Greg Sargent’s reminding everyone of John Boehner’s promise never to allow a default on America’s debts (which means that there’s really no point in Democrats caving to any of his demands) must have set off the klaxons at GOP Messaging Central, because a few hours later Robert Costa was citing an unnamed source claiming that Boehner was reassuring his peeps by claiming that he was going to try to dangle the “Grand Bargain” in front of Obama’s eyes:
The revelation came quietly. Boehner called groups of members to his Capitol office all day, taking their temperature on the shutdown and the debt limit. It became clear, members say, that Boehner’s chief goal is conference unity as the debt limit nears, and he’s looking at potentially blending a government-spending deal and debt-limit agreement into a larger budget package
“It’s the return of the grand bargain,” says one House Republican, who requested anonymity to speak freely. “There weren’t a lot of specifics discussed, and the meetings were mostly about just checking in. But he’s looking hard at the debt limit as a place where we can do something big.”
That may be what Boehner’s telling his peeps, but if he thinks it’s going to get Obama or the Dems to cave, Obama’s speech today in Rockville, Maryland showed that this latest GOP ploy won’t work all that well:
If the Speaker of the House, John Boehner, simply let the bill get on the floor for an up or down vote [...] the shutdown would end today. The only thing that is keeping the government shut down, the only thing preventing people going back to work, and basic research starting back up, and farmers and small businesses getting their loans, the only thing that’s preventing all of that from happening right now, today, in the next five minutes, is that Speaker John Boehner won’t even let the bill get a yes or no vote.

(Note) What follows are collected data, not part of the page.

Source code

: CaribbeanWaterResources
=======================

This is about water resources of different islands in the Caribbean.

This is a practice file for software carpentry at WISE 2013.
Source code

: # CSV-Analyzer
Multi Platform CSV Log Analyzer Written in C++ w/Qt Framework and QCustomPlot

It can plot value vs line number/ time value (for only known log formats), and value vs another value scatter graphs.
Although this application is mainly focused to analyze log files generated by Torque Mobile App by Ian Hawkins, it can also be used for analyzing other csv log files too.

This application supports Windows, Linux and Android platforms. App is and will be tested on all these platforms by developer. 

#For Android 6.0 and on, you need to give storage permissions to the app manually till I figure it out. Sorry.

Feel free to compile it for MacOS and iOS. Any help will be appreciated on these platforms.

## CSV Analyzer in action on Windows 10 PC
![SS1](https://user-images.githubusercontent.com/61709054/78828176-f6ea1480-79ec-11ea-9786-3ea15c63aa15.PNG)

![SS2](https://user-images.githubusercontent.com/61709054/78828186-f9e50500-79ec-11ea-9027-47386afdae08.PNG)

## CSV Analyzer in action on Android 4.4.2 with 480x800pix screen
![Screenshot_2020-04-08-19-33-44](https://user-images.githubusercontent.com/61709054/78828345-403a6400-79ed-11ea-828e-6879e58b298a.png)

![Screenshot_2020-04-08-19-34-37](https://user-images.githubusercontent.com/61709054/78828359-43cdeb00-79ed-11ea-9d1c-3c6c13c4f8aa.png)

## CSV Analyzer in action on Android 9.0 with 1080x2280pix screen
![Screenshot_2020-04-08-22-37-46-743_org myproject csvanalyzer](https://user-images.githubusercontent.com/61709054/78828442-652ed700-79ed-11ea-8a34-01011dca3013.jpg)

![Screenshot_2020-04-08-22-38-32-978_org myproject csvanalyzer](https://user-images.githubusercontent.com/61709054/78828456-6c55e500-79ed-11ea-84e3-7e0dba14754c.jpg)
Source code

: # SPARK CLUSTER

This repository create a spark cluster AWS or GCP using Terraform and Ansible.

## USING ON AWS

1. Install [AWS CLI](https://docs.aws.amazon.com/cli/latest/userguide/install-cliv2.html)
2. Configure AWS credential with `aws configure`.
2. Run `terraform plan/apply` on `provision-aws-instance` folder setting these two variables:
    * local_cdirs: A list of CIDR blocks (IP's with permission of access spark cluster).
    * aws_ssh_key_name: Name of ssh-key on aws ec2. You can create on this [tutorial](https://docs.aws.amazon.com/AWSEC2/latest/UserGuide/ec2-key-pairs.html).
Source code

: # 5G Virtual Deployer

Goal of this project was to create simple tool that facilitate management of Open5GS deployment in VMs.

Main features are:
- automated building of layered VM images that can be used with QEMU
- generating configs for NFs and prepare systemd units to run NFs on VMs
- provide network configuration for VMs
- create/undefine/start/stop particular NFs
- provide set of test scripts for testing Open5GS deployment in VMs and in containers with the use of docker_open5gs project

And now Robert Costa is acknowledging that Obama’s standing firm. Costa tweeted this earlier this morning:
Just got my hands on Cantor’s Thurs memo to House Rs: “We are really in an unprecedented place,” he writes. O “refusing to actively engage”
And right before that, Costa retweeted this from Annie Lowrey:
Boehner might break the Hastert Rule for the debt ceiling. But the showdown continues, and markets get nervous: http://t.co/JwpkXTRQaM
And just in case this wasn’t totally clear, we have Mitch McConnell and Rand Paul caught unawares near an open mike last night admitting that the Democrats’ public and private messages are the same: They won’t cave.
Boehner may well have told his peeps that Obama’d bite on the Grand Bargain lure. Looks like he told them wrong. Quelle surprise.